• _Your task_
Go through the records underneath and count the lines that include the string "mathbb". Give nothing but the number.

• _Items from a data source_
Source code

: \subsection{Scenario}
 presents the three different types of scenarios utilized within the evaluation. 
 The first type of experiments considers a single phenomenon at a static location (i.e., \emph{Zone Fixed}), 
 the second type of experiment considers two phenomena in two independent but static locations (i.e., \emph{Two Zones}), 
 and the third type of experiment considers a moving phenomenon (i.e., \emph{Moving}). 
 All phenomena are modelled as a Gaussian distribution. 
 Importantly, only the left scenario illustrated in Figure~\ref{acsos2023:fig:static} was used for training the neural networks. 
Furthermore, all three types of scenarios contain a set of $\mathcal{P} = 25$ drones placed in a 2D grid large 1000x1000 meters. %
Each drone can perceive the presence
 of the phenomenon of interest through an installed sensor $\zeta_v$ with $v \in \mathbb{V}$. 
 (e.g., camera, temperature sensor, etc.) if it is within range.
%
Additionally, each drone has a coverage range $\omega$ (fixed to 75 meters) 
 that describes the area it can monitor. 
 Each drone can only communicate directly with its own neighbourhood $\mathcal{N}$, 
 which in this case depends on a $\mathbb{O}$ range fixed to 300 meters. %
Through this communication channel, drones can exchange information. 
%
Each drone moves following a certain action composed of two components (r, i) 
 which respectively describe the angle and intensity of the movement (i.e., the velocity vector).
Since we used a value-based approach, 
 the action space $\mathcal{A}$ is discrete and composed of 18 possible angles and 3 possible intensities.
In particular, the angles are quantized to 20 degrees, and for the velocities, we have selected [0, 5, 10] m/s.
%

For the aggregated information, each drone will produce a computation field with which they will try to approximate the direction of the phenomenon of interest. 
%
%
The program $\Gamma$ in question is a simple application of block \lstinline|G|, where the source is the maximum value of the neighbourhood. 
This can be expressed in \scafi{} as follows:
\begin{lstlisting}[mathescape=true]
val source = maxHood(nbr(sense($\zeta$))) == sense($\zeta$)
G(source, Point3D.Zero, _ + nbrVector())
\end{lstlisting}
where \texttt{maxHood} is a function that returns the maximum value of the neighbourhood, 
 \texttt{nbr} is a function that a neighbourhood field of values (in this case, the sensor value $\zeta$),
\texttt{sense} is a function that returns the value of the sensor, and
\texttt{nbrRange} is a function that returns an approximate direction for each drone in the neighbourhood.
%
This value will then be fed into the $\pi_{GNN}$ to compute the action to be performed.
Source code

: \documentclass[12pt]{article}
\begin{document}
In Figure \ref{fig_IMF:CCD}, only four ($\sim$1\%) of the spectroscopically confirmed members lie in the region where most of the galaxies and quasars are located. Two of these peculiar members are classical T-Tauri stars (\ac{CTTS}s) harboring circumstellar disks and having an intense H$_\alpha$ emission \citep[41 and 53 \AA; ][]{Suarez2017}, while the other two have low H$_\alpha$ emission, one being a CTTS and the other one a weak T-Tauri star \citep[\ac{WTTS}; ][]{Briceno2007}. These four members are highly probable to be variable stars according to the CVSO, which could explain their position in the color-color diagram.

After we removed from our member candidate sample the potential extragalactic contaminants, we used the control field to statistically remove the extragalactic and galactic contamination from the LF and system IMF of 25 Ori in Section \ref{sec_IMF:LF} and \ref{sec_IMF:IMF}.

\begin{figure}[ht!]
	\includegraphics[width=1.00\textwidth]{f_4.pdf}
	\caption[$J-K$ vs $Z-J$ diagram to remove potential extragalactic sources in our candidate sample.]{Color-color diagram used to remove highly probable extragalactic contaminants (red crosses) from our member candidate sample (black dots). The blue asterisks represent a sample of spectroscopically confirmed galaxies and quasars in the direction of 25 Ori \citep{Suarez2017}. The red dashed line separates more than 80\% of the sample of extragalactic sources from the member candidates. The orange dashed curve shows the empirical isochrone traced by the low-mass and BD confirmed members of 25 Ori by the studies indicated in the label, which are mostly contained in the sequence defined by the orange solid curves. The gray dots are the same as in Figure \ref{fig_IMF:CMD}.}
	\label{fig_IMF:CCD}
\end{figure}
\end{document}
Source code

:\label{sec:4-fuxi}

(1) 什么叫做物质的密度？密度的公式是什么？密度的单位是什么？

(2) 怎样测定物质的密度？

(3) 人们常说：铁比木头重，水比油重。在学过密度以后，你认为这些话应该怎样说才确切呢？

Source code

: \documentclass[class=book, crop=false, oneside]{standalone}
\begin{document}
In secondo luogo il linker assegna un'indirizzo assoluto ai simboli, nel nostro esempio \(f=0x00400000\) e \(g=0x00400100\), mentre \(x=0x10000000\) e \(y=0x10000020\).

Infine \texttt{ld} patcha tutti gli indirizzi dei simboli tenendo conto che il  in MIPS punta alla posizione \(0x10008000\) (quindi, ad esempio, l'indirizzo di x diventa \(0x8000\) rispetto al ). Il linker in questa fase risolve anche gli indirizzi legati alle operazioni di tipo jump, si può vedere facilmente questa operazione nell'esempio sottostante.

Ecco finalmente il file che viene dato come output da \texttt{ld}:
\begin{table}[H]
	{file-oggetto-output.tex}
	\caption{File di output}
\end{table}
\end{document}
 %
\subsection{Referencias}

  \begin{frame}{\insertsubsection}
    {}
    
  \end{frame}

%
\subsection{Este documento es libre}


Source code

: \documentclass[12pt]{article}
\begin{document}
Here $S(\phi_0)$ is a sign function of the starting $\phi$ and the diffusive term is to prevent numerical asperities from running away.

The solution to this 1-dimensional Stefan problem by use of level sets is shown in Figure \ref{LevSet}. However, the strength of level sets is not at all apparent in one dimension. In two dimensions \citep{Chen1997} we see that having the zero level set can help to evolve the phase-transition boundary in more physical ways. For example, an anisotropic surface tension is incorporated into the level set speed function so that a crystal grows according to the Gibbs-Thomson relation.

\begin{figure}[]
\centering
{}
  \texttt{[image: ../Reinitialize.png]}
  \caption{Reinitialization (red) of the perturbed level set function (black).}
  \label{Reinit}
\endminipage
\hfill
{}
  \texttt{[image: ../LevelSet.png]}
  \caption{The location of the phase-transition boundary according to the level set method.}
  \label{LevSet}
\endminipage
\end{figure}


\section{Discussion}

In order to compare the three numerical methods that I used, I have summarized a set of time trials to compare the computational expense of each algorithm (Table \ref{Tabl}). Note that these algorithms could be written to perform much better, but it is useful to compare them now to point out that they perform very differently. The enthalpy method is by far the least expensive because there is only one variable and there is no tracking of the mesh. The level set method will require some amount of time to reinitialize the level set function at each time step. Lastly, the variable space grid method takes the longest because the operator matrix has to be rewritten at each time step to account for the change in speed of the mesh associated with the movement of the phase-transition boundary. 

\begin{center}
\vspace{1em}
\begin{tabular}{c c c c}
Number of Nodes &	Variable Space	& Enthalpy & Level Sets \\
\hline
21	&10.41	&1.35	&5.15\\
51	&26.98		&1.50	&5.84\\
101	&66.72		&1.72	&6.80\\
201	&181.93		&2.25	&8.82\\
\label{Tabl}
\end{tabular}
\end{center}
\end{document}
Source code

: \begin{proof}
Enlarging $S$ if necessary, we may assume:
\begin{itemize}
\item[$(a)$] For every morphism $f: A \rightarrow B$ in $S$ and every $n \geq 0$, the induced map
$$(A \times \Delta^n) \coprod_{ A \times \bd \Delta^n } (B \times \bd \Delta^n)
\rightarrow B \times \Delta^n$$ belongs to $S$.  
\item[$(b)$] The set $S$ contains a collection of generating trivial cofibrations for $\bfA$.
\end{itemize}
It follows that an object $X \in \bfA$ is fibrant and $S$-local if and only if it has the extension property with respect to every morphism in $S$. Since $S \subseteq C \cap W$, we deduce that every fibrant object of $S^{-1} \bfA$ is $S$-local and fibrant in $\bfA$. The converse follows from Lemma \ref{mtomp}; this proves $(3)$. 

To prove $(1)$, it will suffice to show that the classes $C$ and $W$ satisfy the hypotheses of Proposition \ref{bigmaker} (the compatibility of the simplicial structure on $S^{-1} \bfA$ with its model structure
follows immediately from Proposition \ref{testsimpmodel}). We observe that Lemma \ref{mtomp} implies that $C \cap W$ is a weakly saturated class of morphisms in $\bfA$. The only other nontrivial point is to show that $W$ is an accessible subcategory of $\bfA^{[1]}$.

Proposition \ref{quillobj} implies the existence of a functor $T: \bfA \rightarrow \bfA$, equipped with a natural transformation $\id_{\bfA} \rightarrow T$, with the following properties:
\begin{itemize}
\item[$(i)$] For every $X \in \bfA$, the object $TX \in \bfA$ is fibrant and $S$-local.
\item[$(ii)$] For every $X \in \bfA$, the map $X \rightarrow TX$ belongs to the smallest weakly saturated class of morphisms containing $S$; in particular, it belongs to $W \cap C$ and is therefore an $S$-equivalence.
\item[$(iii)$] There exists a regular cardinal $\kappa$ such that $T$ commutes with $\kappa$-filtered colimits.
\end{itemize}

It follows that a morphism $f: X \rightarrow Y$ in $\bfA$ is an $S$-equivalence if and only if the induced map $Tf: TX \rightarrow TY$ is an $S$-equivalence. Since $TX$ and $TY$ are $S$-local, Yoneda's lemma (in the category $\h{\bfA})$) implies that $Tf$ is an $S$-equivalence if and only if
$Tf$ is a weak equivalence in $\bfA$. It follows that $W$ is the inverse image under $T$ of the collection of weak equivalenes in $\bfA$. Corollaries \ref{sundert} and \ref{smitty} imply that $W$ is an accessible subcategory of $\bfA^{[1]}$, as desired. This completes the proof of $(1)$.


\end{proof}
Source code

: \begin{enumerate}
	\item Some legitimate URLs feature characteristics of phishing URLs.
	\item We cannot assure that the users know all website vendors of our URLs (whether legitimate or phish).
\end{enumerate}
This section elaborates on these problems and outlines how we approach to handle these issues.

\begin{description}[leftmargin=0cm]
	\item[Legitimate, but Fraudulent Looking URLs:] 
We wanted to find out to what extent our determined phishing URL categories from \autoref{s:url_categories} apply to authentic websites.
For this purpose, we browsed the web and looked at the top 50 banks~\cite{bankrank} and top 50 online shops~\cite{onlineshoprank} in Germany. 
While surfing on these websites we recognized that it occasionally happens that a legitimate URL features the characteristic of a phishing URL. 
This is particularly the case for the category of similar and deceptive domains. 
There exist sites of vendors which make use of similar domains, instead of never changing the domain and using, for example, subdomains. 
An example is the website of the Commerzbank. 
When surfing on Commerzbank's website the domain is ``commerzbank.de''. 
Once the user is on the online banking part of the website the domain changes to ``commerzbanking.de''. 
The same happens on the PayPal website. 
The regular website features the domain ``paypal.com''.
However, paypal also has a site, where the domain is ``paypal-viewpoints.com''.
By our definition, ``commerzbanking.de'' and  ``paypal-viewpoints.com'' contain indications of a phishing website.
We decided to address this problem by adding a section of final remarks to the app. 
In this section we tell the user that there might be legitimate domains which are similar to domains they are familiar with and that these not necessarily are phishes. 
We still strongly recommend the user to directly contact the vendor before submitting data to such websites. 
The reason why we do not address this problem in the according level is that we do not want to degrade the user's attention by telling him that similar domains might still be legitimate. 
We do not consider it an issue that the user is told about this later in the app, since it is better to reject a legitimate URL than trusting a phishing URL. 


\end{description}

• _Response box_
2